WILLIAM FAULKNER tandis que j'agonise

Publié le par Sabat

faulkner.jpgVoilà un roman frappant à bien des égards, où deux sentiments se mêlent en permanence, le morbide et le burlesque.

En effet, dès la première page, nous sommes en présence d’une histoire articulée autour des obsèques d’Addie Bundren et, dis simplement comme ça, je comprends bien que ce ne sera pas un atout pour donner envie de lire ce roman. Il faut alors approfondir, ce qui n’est pas une mince affaire.

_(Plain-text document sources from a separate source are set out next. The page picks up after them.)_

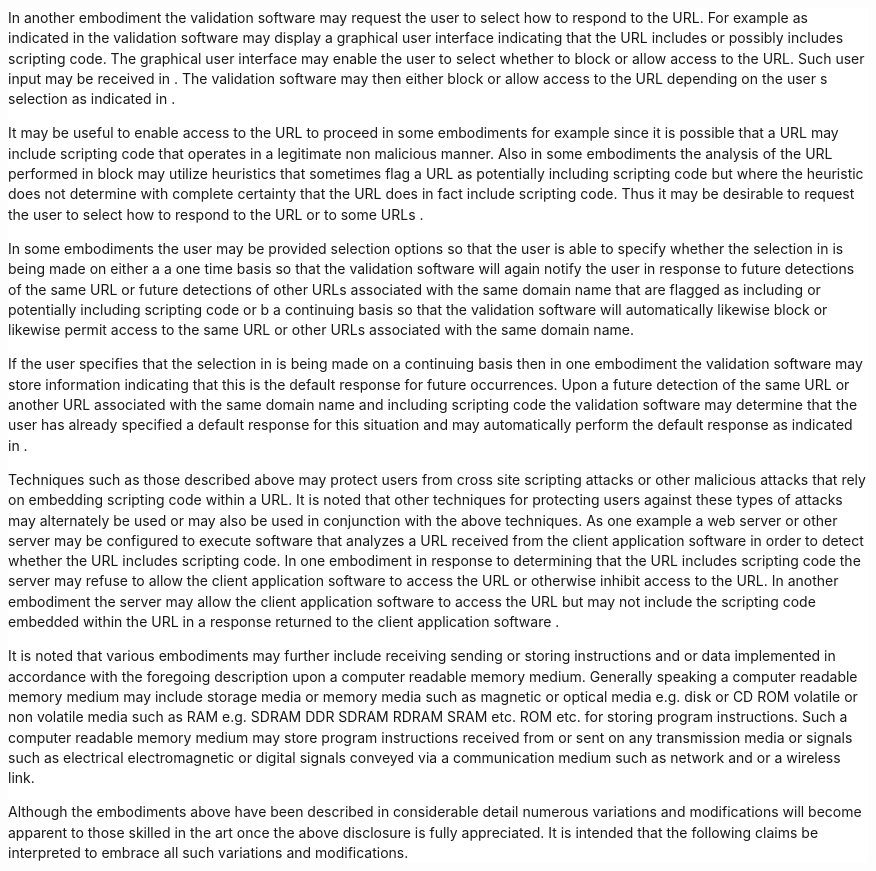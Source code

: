In another embodiment the validation software may request the user to select how to respond to the URL. For example as indicated in the validation software may display a graphical user interface indicating that the URL includes or possibly includes scripting code. The graphical user interface may enable the user to select whether to block or allow access to the URL. Such user input may be received in . The validation software may then either block or allow access to the URL depending on the user s selection as indicated in .

It may be useful to enable access to the URL to proceed in some embodiments for example since it is possible that a URL may include scripting code that operates in a legitimate non malicious manner. Also in some embodiments the analysis of the URL performed in block may utilize heuristics that sometimes flag a URL as potentially including scripting code but where the heuristic does not determine with complete certainty that the URL does in fact include scripting code. Thus it may be desirable to request the user to select how to respond to the URL or to some URLs .

In some embodiments the user may be provided selection options so that the user is able to specify whether the selection in is being made on either a a one time basis so that the validation software will again notify the user in response to future detections of the same URL or future detections of other URLs associated with the same domain name that are flagged as including or potentially including scripting code or b a continuing basis so that the validation software will automatically likewise block or likewise permit access to the same URL or other URLs associated with the same domain name.

If the user specifies that the selection in is being made on a continuing basis then in one embodiment the validation software may store information indicating that this is the default response for future occurrences. Upon a future detection of the same URL or another URL associated with the same domain name and including scripting code the validation software may determine that the user has already specified a default response for this situation and may automatically perform the default response as indicated in .

Techniques such as those described above may protect users from cross site scripting attacks or other malicious attacks that rely on embedding scripting code within a URL. It is noted that other techniques for protecting users against these types of attacks may alternately be used or may also be used in conjunction with the above techniques. As one example a web server or other server may be configured to execute software that analyzes a URL received from the client application software in order to detect whether the URL includes scripting code. In one embodiment in response to determining that the URL includes scripting code the server may refuse to allow the client application software to access the URL or otherwise inhibit access to the URL. In another embodiment the server may allow the client application software to access the URL but may not include the scripting code embedded within the URL in a response returned to the client application software .

It is noted that various embodiments may further include receiving sending or storing instructions and or data implemented in accordance with the foregoing description upon a computer readable memory medium. Generally speaking a computer readable memory medium may include storage media or memory media such as magnetic or optical media e.g. disk or CD ROM volatile or non volatile media such as RAM e.g. SDRAM DDR SDRAM RDRAM SRAM etc. ROM etc. for storing program instructions. Such a computer readable memory medium may store program instructions received from or sent on any transmission media or signals such as electrical electromagnetic or digital signals conveyed via a communication medium such as network and or a wireless link.

Although the embodiments above have been described in considerable detail numerous variations and modifications will become apparent to those skilled in the art once the above disclosure is fully appreciated. It is intended that the following claims be interpreted to embrace all such variations and modifications.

Ici, la force des personnages, les accidents qui émaillent le récit, l’aspect grotesque de certaines situations, allègent la lecture de ce voyage funéraire. Addie a voulu que ses restes soient conduits sur la charrette familiale jusqu’à la ville, à Jefferson où reposent ses parents. Anse, son époux, et ses nombreux enfants rythment ce récit d’une incroyable beauté. Il leur faudra plusieurs jours pour gagner Jefferson et, chemin faisant, le corps d’Addie se décomposera à la chaleur. Les accidents s’accumulent tout au long des mauvaises routes: la famille perd ses mulets dans la rivière en crue après un orage, un des fils se casse la jambe et celle-ci se gangrène, un autre devient fou tandis que Dewey Dell passe son temps à vouloir vendre les gâteaux qu’elle emporte.  

Anse apparaît comme un mélange d’entêtement et de ruse, enfermé dans ses principes qui l’obligent de refuser toute aide, qui le poussent à ne pas soigner immédiatement la jambe cassée de son fils et de le plâtrer avec du ciment afin de gagner du temps, et qui finalement témoignent de son empressement à acheter un dentier en ville une fois sa femme enterrée.

Quelle tribu primitive, dépravée et misérable ! Dès que nous sommes familiarisés avec eux leurs sentiments ne peuvent guères nous être indifférents, nous imaginons alors leur existence, leurs joies, leurs peines.

Autour de cette épopée mortuaire se regroupent des anecdotes, actuelles ou rétrospectives, la construction du cercueil par l’un des fils, l’adultère de Anse, la confession ratée de Whilfield, l’aventure de Dewey Dell avec l’étudiant en pharmacie… de sorte que l’imagination du lecteur se trouve souvent sollicitée.

Pour finir, citons Julien GREEN qui saluait l’œuvre de Faulkner « Il y a là-dedans une sorte de délectation funèbre, mais chaque page est d’une beauté saisissante. C’est une des très rares réussites de ce temps où l’on crie au chef-d’œuvre à tant de livres insignifiants. »

Bref, un roman intense et fascinant.